> [Work instruction] Return the records below exactly; pictures stay out.

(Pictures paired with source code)
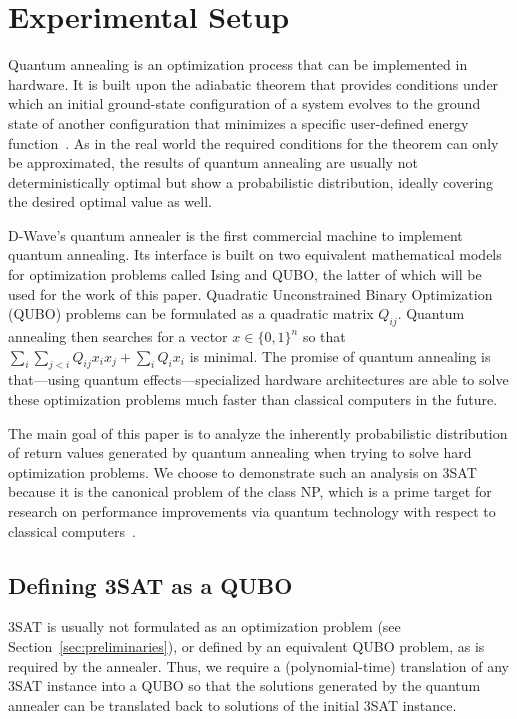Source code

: \section{Experimental Setup}
\label{sec:exp-setup}

Quantum annealing is an optimization process that can be implemented in hardware. It is built upon the adiabatic theorem that provides conditions under which an initial ground-state configuration of a system evolves to the ground state of another configuration that minimizes a specific user-defined energy function~\cite{mcgeoch2014adiabatic}. As in the real world the required conditions for the theorem can only be approximated, the results of quantum annealing are usually not deterministically optimal but show a probabilistic distribution, ideally covering the desired optimal value as well.

D-Wave's quantum annealer is the first commercial machine to implement quantum annealing. Its interface is built on two equivalent mathematical models for optimization problems called Ising and QUBO, the latter of which will be used for the work of this paper. Quadratic Unconstrained Binary Optimization (QUBO) problems can be formulated as a quadratic matrix $Q_{ij}$. Quantum annealing then searches for a vector $x \in \{0,1\}^n$ so that $\sum_i \sum_{j < i} Q_{ij} x_i x_j + \sum_i Q_i x_i$ is minimal. The promise of quantum annealing is that---using quantum effects---specialized hardware architectures are able to solve these optimization problems much faster than classical computers in the future.

The main goal of this paper is to analyze the inherently probabilistic distribution of return values generated by quantum annealing when trying to solve hard optimization problems. We choose to demonstrate such an analysis on 3SAT because it is the canonical problem of the class NP, which is a prime target for research on performance improvements via quantum technology with respect to classical computers~\cite{mcgeoch2013experimental,lucas2014ising}.

\subsection{Defining 3SAT as a QUBO}
3SAT is usually not formulated as an optimization problem (see Section~\ref{sec:preliminaries}), or defined by an equivalent QUBO problem,
as is required by the annealer. Thus, we require a (polynomial-time) translation of any 3SAT instance into a QUBO so that the solutions generated by the quantum annealer can be translated back to solutions of the initial 3SAT instance.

> [Result]
Source code

: \section{Experimental Setup}
\label{sec:exp-setup}

Quantum annealing is an optimization process that can be implemented in hardware. It is built upon the adiabatic theorem that provides conditions under which an initial ground-state configuration of a system evolves to the ground state of another configuration that minimizes a specific user-defined energy function~\cite{mcgeoch2014adiabatic}. As in the real world the required conditions for the theorem can only be approximated, the results of quantum annealing are usually not deterministically optimal but show a probabilistic distribution, ideally covering the desired optimal value as well.

D-Wave's quantum annealer is the first commercial machine to implement quantum annealing. Its interface is built on two equivalent mathematical models for optimization problems called Ising and QUBO, the latter of which will be used for the work of this paper. Quadratic Unconstrained Binary Optimization (QUBO) problems can be formulated as a quadratic matrix $Q_{ij}$. Quantum annealing then searches for a vector $x \in \{0,1\}^n$ so that $\sum_i \sum_{j < i} Q_{ij} x_i x_j + \sum_i Q_i x_i$ is minimal. The promise of quantum annealing is that---using quantum effects---specialized hardware architectures are able to solve these optimization problems much faster than classical computers in the future.

The main goal of this paper is to analyze the inherently probabilistic distribution of return values generated by quantum annealing when trying to solve hard optimization problems. We choose to demonstrate such an analysis on 3SAT because it is the canonical problem of the class NP, which is a prime target for research on performance improvements via quantum technology with respect to classical computers~\cite{mcgeoch2013experimental,lucas2014ising}.

\subsection{Defining 3SAT as a QUBO}
3SAT is usually not formulated as an optimization problem (see Section~\ref{sec:preliminaries}), or defined by an equivalent QUBO problem,
as is required by the annealer. Thus, we require a (polynomial-time) translation of any 3SAT instance into a QUBO so that the solutions generated by the quantum annealer can be translated back to solutions of the initial 3SAT instance.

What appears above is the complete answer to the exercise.